Еще я все время обращался за советами и помощью к Алану Грейфену, человеку неистощимого терпения: не то чтобы он лучше меня умел программировать на “Маке”, вовсе наоборот, – но у него были неоспоримые преимущества по части IQ. Как мог бы выразиться П. Г. Вудхауз, “по той части, что у нас выше запонки воротника, Алан непревзойден”. Или, как сказала о нем Мэриан: “У него есть эта раздражающая привычка оказываться правым”. Во время моего программистского марафона Алан как-то раз весьма заботливо заметил, что сочувствует мне: я завяз в особенно сложном коде, но забрался слишком глубоко, чтобы бросить. Звучит по-конкордовски, и в каком-то смысле так и было: бросить значило бы выкинуть всю работу, которую я уже туда вложил. Но дело было не только в этом. Меня толкала вперед биологическая интуиция, практически инстинктивное чутье; осмелюсь даже слегка гордиться этим: я, как биолог, унюхал нечто, что должно сработать. Меня гнало вперед убеждение, что из моего алгоритма для генерации биоморфов должно возникнуть нечто многообещающее – если только я справлюсь и выберусь из трясины сложного кода.

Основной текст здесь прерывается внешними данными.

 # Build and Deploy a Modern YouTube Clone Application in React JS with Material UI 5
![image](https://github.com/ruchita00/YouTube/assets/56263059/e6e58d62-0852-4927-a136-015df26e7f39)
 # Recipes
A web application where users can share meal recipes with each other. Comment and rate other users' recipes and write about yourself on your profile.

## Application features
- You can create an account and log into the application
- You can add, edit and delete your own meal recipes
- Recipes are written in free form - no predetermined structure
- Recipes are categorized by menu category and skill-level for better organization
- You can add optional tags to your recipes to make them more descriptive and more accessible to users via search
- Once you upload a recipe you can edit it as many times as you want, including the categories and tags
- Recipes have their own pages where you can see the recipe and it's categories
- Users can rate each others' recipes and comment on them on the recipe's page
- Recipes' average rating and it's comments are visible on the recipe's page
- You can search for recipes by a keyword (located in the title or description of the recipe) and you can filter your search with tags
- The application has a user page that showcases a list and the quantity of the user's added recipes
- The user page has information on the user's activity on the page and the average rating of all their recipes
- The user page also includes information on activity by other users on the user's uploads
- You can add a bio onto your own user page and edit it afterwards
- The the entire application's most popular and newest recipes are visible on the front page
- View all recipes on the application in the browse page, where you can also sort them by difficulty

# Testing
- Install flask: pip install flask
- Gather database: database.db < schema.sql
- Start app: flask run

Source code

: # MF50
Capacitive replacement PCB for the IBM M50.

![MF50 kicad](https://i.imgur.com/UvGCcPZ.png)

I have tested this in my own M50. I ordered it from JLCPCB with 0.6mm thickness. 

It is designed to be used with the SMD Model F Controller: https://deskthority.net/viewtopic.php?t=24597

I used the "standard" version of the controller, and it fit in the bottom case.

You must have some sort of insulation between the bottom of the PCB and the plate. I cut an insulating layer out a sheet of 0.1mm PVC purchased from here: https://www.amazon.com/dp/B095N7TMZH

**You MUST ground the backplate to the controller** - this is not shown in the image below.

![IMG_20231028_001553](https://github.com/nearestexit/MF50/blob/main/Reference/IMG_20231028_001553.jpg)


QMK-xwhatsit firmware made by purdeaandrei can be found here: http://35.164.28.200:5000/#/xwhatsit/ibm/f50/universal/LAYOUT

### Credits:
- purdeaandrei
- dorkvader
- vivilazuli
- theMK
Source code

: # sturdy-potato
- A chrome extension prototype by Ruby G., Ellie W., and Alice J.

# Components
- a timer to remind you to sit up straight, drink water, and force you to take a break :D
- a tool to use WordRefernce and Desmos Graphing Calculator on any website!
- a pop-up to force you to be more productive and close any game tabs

Главным была фрактальная сущность вложенной “эмбриологии” моих биоморфов: рекурсивная процедура выращивания деревьев, количественные подробности которой задавались набором из девяти чисел (а в более поздних версиях программы их было больше), которые я назвал генами. Очевидно, что изменение численных значений генов изменяло морфологию биоморфа. Но не так очевидно, что изменение часто происходило в биологически интересном направлении. Я привнес дарвинизм (но не половое размножение), “выводя” бесполым образом биоморфов-потомков от биоморфов-родителей при помощи искусственного отбора. Компьютер предлагал варианты потомков со слегка мутировавшими генами, и человек выбирал, какой потомок породит следующее поколение, – и так далее, бесконечное число раз. Численные значения генов были скрыты: подобно заводчикам скота или роз, заводчик биоморфов видел лишь последствия генетических изменений – морфологию на экране компьютера.
В мечтах я предвидел, что возникнет нечто интересное и неожиданное.